Five Questions for Pauline Fowler

Five Questions for Pauline Fowler

We sit down with photographer Pauline Fowler.

Your work is beautifully textured and layered, and you describe your work as “textural photography.” Can you describe your process?

I use multiple photographs ( all my own nowadays unless stated! ) to overlay on to my original image and create an atmosphere and story. I often do water colour washes on paper, photograph them, and add them as textural layers....you could call it mixed media! The layers should enhance, not overtake, the original image, and the original image is the most important part!

I love the backgrounds of your work. I like the fact that the subject seems to glow and be the center of light, and the background has a muted, classical quality. Do you take the backgrounds from other images? Do you “paint” them?

I never ‘paint ‘ them using computer programs - all my backgrounds are either from real photographs that I take myself, or from water colour washes that I paint myself on paper. I have a huge and abiding love of early animals in art and strive to get a little bit of that wonderful storytelling quality into my pictures. And of course, light is and always will be the most important part of any image for me - if done correctly it can really boost a three dimensional quality to the image.

 

You say you’re a sculptor by profession. What kind of sculpture do you make? Did you go to art school? Did you train in photography?

I actually trained as a ceramicist in the Royal College of Art in London where I got my masters degree, but I am a sculptor in the film industry now, well, have been for 30 years! Photography however I picked up all on my lonesome - I taught myself how to use my camera via youtube lessons, ( many late nights doing that!!) and joined as many online photography sites as I could manage to pick up as much inspiration as I could.

 

I love the fact that all of your pictures of animals look like portraits.
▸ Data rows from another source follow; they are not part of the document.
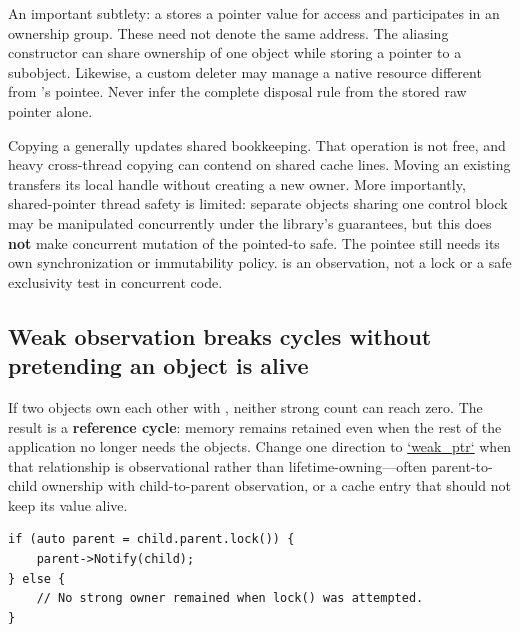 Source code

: An important subtlety: a  stores a pointer value for access and participates in an ownership group. These need not denote the same address. The aliasing constructor can share ownership of one object while storing a pointer to a subobject. Likewise, a custom deleter may manage a native resource different from 's pointee. Never infer the complete disposal rule from the stored raw pointer alone.

Copying a  generally updates shared bookkeeping. That operation is not free, and heavy cross-thread copying can contend on shared cache lines. Moving an existing  transfers its local handle without creating a new owner. More importantly, shared-pointer thread safety is limited: separate  objects sharing one control block may be manipulated concurrently under the library's guarantees, but this does \textbf{not} make concurrent mutation of the pointed-to  safe. The pointee still needs its own synchronization or immutability policy.  is an observation, not a lock or a safe exclusivity test in concurrent code.

\subsection{Weak observation breaks cycles without pretending an object is alive}\label{01-foundations-i-ch004-weak-observation-breaks-cycles-without-pretending-an-object-is-alive}

\hypertarget{01-foundations-i-ch004-weak-observation-breaks-cycles-without-pretending-an-object-is-alive}{}

If two objects own each other with , neither strong count can reach zero. The result is a \textbf{reference cycle}: memory remains retained even when the rest of the application no longer needs the objects. Change one direction to \hyperref[appendix-b9548675eb2b]{`weak\_ptr`} when that relationship is observational rather than lifetime-owning---often parent-to-child ownership with child-to-parent observation, or a cache entry that should not keep its value alive.

\begin{verbatim}
if (auto parent = child.parent.lock()) {
    parent->Notify(child);
} else {
    // No strong owner remained when lock() was attempted.
}
\end{verbatim}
They’re so full of personality, and the animals all seem to have almost posed for you, even the wildest of them. How do you manage this? Where do you find the animals you shoot? How long does it take to get a shot you can use?

I photograph animals anywhere and everywhere! If I can’t photograph them in the wild I go to zoos, if I can’t get to a zoo I will phone a farmer…..!!! Hours and hours and hours of waiting poised and ready, mostly with an aching back! Sometimes I see an animal make a movement or look in a certain way and miss the shot, so if I can I will go back again and again to try and capture it! Actually, most of the time I end up with something other than I set out for, but isn’t that part of the fun? I went to Namibia at Christmas, and I am lucky enough to be off to Costa Rica in April…watch this space …!

 

Everyone gets one question from the Proust Questionnaire, and here’s yours. If not yourself, who would you be?

Hmmm……Albrecht Durer ….we have the same birthday but I sadly lack his drawing skills!